Competing Interests: The authors have declared that no competing interests exist.

Figures

**Figure 1. Diabetic RIP-REST transgenic mice are hyperglycemic and show poor insulin secretion.**
A. Blood glucose levels were assessed at different ages in male and female diabetic RIP-REST transgenic (dark diamonds; n = 7) and wild type mice (open diamonds; n = 5). Diabetic RIP-REST mice feature hyperglycemia from weaning onward. Results are mean ± SD. ***P<0.001 versus values of wild type mice. B. Diabetic RIP-REST mice (black circles, n = 3) and wild type littermates (open squares, n = 4) were subjected to *in situ* pancreatic perfusion at 1.5 ml/min rate. After a 30-min equilibration period at basal 1.4 mmol/l glucose, the pancreas was perfused sequentially at different glucose concentrations, first at 1.4 mmol/l for 20 min, next at 8.0 mmol/l for 20 min, then at 16.0 mmol/l for 20 min, followed by a 30-min stimulation at 8.0 mmol/l plus 1 nmol/l GLP-1, and finally at 1.4 mmol/l for 15 min. Results are mean ± SD.

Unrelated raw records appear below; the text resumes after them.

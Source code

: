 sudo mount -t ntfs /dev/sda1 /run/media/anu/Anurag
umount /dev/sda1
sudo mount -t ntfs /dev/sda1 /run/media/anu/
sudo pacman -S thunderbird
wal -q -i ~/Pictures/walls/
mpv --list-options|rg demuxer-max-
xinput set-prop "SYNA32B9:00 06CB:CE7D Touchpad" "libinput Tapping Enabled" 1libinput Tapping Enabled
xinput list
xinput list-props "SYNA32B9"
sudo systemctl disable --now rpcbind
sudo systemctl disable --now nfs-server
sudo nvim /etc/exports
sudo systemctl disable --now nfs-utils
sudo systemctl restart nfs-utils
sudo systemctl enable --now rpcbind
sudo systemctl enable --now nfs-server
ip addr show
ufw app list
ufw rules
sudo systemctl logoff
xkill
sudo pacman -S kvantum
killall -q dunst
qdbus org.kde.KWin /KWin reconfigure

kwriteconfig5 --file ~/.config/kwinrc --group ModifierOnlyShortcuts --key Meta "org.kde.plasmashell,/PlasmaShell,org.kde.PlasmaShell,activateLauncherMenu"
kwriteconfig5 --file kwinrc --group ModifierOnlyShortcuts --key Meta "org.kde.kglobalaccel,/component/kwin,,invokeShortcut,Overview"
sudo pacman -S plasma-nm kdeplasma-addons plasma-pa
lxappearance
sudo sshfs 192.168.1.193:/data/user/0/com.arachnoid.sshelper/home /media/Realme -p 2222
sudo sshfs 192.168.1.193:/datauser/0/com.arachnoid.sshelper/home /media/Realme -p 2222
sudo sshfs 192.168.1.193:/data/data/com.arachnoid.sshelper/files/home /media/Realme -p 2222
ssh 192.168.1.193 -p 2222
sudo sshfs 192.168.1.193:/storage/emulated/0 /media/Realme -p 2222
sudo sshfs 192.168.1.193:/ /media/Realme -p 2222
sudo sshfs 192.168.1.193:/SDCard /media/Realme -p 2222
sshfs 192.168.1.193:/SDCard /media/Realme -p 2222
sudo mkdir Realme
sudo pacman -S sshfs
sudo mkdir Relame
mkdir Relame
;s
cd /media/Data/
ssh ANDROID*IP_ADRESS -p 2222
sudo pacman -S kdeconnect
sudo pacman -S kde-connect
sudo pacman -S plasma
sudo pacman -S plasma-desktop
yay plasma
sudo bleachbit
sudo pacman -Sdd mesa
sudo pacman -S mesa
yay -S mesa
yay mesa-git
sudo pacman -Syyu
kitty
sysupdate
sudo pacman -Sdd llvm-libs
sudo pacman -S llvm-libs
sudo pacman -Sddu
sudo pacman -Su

**Figure 2. *REST* expression is associated with a major loss of beta cell mass.**
A. Immunostaining for insulin (Ins, red) and glucagon (Glu, green) reveals, when compared to wild type mice (WT, left panel), a major loss of insulin-positive cells, within a low number of disorganized islets in pancreas of adult diabetic RIP-REST mice (middle panel). REST nuclear staining (green, right panel) indicates that only a few surviving beta cells still express REST. Blue staining is the DAPI labeling of nuclei. Scale bar, 25 μm. B. Immunostaining for insulin (Ins, red) and glucagon (Glu, green) shows that, even if disorganized when compared to islets from wild type animals (WT, left panel), islets from diabetic RIP-REST mice at postnatal day 7 (P7) show a significant number of insulin-positive cells (middle panel). REST nuclear staining (green, right panel) indicates that a majority of beta cells express REST. Blue staining is the DAPI labeling of nuclei. Scale bar, 50 μm. C. Quantification of beta-(Ins+ cells) and alpha- (Gluc+ cells) cell mass in P2, P7 and adult diabetic RIP-REST (black bars, n = 3 each) and wild type mice (white bars, n = 3 each). A 30, 45 and 90% reduction in beta cell mass is observed in P2, P7, and adult diabetic RIP-REST mice, respectively, when compared with corresponding mass of controls. Results are mean ± SD. *P<0.05, ***P<0.001 versus values of wild type mice. D. Confocal analysis of insulin (Ins, red) and glucagon (Glu, green) immunofluorescence shows scarce double insulin-and glucagon-expressing cells (arrows) in pancreatic sections of adult diabetic RIP-REST mice. Blue staining is the DAPI labeling of nuclei. Scale bar, 25 μm.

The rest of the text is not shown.